Despite all of this, though, Newhart’s two most successful sitcoms took time to find their voices. Indeed, Newhart didn’t really work until its third and fourth seasons, a remarkable amount of time for any TV show. To that end, the comedian’s ’90s sitcom, Bob, which aired for two seasons on CBS, might have the most consistent first season of any Newhart vehicle. Creators Cheri Steinkellner, Bill Steinkellner, and Phoef Sutton took everything they learned in the more farcical late seasons of Cheers and combined that with everything learned from watching Newhart’s previous sitcoms. There are a few tired moments when the technological advances of the ’90s make Newhart seem like the protagonist of a Readers Digest anecdote—a bit about call-waiting in the pilot is particularly dire—but for the most part, the series has a remarkably solid foundation.
Newhart plays Bob McKay, a greeting card artist who’s contacted by a comic book company that loves a book he put together in the ’50s called Mad-Dog. The company wants to resurrect Mad-Dog—a veterinarian with the superpowers of a Doberman pinscher—and it wants McKay on board to work with young genius Harlan Stone (a terrific John Cygan), clearly modeled after Frank Miller, Alan Moore, and the other writers and artists who reinvented comics in the ’80s. Through contrived circumstances, Newhart and Cygan end up doing the comic together, and Mad-Dog looks poised to conquer the comics market, so long as the two can overcome their bizarre coworkers and Bob’s genially daffy home life.
Bob’s producers maximize the star’s encounters with weirdoes and goofballs, but they also came up with a surprisingly strong setup for a sitcom. In most shows like this, the workplace setting is far more interesting than the home setting, but Bob’s domestic life is just as funny as the strange stuff at the office. Carlene Watkins, in particular, feels like a perfect combination of Newhart’s two previous sitcom wives, while Cynthia Stevenson (who would go on to have a long string of failed ’90s sitcoms) makes so much of a cliché role—single daughter looking for love—that the producers quickly gave her much more to do and trusted her with the series’ strongest emotional material.

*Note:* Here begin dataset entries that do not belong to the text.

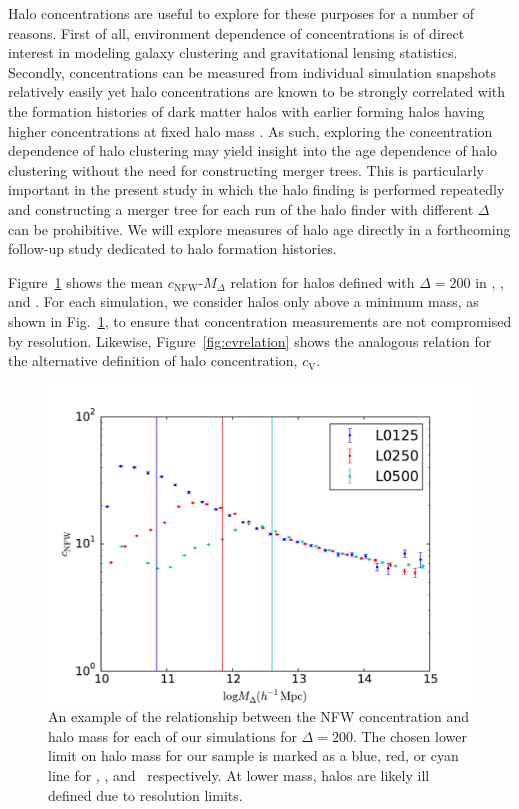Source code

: \documentclass[usenatbib,usegraphicx,letterpaper]{mn2e}
\begin{document}
Halo concentrations are useful to explore for these purposes for a number of reasons. First of all, environment dependence 
of concentrations is of direct interest in modeling galaxy clustering and gravitational lensing statistics. Secondly, 
concentrations can be measured 
from individual simulation snapshots relatively easily yet halo concentrations are known to be strongly correlated with the formation 
histories of dark matter halos with earlier forming halos having higher concentrations at fixed halo mass 
. As such, exploring the concentration dependence of halo clustering may 
yield insight into the age dependence of halo clustering without the need for constructing merger trees. This 
is particularly important in the present study in which the halo finding is performed repeatedly and constructing a 
merger tree for each run of the halo finder with different $\Delta$ can be prohibitive. We will explore measures of 
halo age directly in a forthcoming follow-up study dedicated to halo formation histories.


Figure~\ref{fig:cnfwrelation} shows the mean $c_{\mathrm{NFW}}$-$M_{\Delta}$ relation for halos defined with $\Delta=200$ 
in \simA, \simB, and \simC. For each simulation, we consider halos only above a minimum mass, as shown in Fig.~\ref{fig:cnfwrelation}, to ensure that concentration measurements are not compromised by resolution. Likewise, Figure~\ref{fig:cvrelation} shows the analogous 
relation for the alternative definition of halo concentration, $c_{\mathrm{V}}$. 

\begin{figure}
\centering
\includegraphics[width=.5\textwidth]{masscut_cnfw_d200.pdf}
\caption{An example of the relationship between the NFW concentration and halo mass for each of our simulations for $\Delta =200$. The chosen lower limit on halo mass for our sample is marked as a blue, red, or cyan line for \simA, \simB, and \simC \ respectively. At lower mass, halos are likely ill defined due to resolution limits.}
\label{fig:cnfwrelation}
\end{figure}
\end{document}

This threesome, combined with Cygan’s gleeful misanthropy, makes for a strong comedic team.
The series also possesses the surreal streak that Newhart’s other sitcoms and those later seasons of Cheers had exploited well. The president of the company that owns Newhart’s comic book (AmCanTranConComCo) has the whole building wired so he can check in on his employees at any time, his voice like something out of 1984. One of the company’s inkers is fond of drawing caricatures featuring his subjects with leeches all over their faces. Newhart goes on an exceptionally awkward television appearance with the former senator who killed Mad-Dog in the ’50s.
It’s also fun to watch the creators retool the series to play to its strengths on the fly. They emphasize Stevenson (and one of her best friends, played by a young Lisa Kudrow) and move her into the office. They play up the show’s weirder aspects, but also give plenty of chances for Newhart to play genuinely moving scenes with his family. And the finale—in which Mad-Dog is canceled and the company sold—is often quite emotional, while remaining funny.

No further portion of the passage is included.